As far as this poem goes, I would like to see you use more metaphorical or at least poetic-sounding words. To say she cried salt water oceans is not particularly original and listing the emotions as hurt, fear, sadness is rather plain, though I also like the idea of a single emotion held in each teardrop.
And I'm afraid I just don't understand what you're trying to say with the last line of the third stanza, so I can't really suggest any changes to make it fit the structure. sorry. Following are some suggestions to make the later stanzas fit.
Tonight she wonders Wond'ring tonight what has become what ever became of those tears she cried. of those tears she cried.
Will they travel to the kindred soul OK AS IS that tells her he cares?
Or lie in wait Or lie in wait for triste hazel eyes to flow yet again to let them flow again. from sad hazel eyes.
And, oh yes, I do hope you're ignoring Cyanide's comments TOTALLY. Sheesh. mae
I think with poems full of emotion and human actions it's very difficult to commit to a certain number of syllables. I think it's very good practice to try this, and you might actually cry from the frustration, and it becomes authentic. I would use the idea you have and write the same thoughts as your stanzas have now. You'll get a better poem and it will sound great. As for the "Flight of Tears" yes, he could feel her sadness, in a quiet moment, perhaps he thought of her and maybe wondered why he left. Thanks for sharing, peace and love, Nan
I'm at a loss here, because I'm one that believes strict form restricts the creativity and message of a piece, so when you say you are trying to stay within this form but failing and then ask for advice I'm not sure where to go. My instincts are to advise you to abandon the form altogether and work on expanding the ideas created in your opening stanza.

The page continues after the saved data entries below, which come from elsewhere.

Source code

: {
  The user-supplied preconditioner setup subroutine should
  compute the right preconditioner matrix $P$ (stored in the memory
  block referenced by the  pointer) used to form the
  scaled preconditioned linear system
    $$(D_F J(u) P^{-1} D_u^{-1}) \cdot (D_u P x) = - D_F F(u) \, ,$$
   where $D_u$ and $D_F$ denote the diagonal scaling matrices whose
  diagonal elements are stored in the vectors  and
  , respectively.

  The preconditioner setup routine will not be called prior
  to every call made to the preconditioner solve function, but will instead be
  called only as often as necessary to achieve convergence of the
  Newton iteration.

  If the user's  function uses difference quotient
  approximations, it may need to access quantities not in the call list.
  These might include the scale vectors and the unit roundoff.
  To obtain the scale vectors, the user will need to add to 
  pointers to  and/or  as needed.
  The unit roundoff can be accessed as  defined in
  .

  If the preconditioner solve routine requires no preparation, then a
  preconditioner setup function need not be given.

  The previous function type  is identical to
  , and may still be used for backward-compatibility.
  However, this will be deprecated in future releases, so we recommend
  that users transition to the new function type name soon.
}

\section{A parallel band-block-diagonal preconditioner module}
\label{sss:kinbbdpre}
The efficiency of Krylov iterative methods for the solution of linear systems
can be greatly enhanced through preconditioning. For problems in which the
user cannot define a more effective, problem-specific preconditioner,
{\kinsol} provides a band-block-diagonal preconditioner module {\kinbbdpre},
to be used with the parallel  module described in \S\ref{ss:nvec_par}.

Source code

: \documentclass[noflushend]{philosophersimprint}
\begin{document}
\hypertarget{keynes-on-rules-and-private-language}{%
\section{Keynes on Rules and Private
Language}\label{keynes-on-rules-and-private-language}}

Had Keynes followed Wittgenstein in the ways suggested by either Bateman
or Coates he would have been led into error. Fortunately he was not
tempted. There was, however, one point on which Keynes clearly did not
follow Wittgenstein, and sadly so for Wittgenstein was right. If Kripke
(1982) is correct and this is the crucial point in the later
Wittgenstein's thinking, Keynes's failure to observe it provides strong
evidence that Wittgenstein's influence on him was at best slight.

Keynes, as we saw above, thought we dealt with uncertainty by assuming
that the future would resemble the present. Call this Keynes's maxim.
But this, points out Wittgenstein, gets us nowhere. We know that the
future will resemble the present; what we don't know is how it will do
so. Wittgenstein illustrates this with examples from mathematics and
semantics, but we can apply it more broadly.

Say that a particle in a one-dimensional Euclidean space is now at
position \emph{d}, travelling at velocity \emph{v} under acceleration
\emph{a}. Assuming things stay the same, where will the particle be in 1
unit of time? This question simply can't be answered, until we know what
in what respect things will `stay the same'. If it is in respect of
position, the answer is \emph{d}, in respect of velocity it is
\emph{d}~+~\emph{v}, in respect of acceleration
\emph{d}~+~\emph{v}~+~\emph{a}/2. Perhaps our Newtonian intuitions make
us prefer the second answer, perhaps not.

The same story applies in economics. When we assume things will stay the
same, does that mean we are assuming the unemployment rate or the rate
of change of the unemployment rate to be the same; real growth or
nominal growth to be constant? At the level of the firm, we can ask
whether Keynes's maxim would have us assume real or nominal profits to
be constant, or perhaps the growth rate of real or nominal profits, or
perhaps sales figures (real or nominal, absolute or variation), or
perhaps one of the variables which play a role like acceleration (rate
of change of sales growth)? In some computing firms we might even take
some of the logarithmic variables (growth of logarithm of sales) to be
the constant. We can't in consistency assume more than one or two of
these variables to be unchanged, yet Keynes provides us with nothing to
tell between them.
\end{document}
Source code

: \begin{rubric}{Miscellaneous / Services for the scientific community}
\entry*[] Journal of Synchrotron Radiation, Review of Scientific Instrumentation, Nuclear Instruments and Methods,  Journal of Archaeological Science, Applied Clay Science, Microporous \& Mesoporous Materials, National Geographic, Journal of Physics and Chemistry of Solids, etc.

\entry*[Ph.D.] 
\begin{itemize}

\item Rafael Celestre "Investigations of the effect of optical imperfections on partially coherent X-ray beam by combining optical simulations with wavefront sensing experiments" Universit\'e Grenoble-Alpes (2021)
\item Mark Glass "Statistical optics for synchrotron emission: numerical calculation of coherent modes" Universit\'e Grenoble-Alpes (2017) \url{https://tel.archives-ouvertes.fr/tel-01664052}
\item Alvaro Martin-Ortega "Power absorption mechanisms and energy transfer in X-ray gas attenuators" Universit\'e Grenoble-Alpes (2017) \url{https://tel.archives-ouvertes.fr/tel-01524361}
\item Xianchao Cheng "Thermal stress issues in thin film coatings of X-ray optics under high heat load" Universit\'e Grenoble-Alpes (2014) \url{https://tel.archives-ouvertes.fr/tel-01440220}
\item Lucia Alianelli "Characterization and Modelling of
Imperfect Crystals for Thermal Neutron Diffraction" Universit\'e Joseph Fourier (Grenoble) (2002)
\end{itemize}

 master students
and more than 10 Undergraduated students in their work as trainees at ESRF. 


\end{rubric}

I'm gonna forgo that part of the comment and get on with a more traditional appraisel of what you've written so far. I find your idea of a single emotion hiding in each tear to be fascinating. This is to say that the tears have a life of their own and fall independently of one another. I'm not sure that I've ever read or heard of such an idea.
From there, your narrator wonders what has become of these tears (emotions). Do they make it to the one they were inspired by, or simply go back to there place of origin and wait to be expelled again. This too is an interesting idea.
So, you have two ideas to work with here. I think the piece stands well as it is, but then you have to ask yourself if you've done what you set out to do. If your intention is to write this within the structure that you laid out, it seems to me that you can easily reword those lines that fail in that task.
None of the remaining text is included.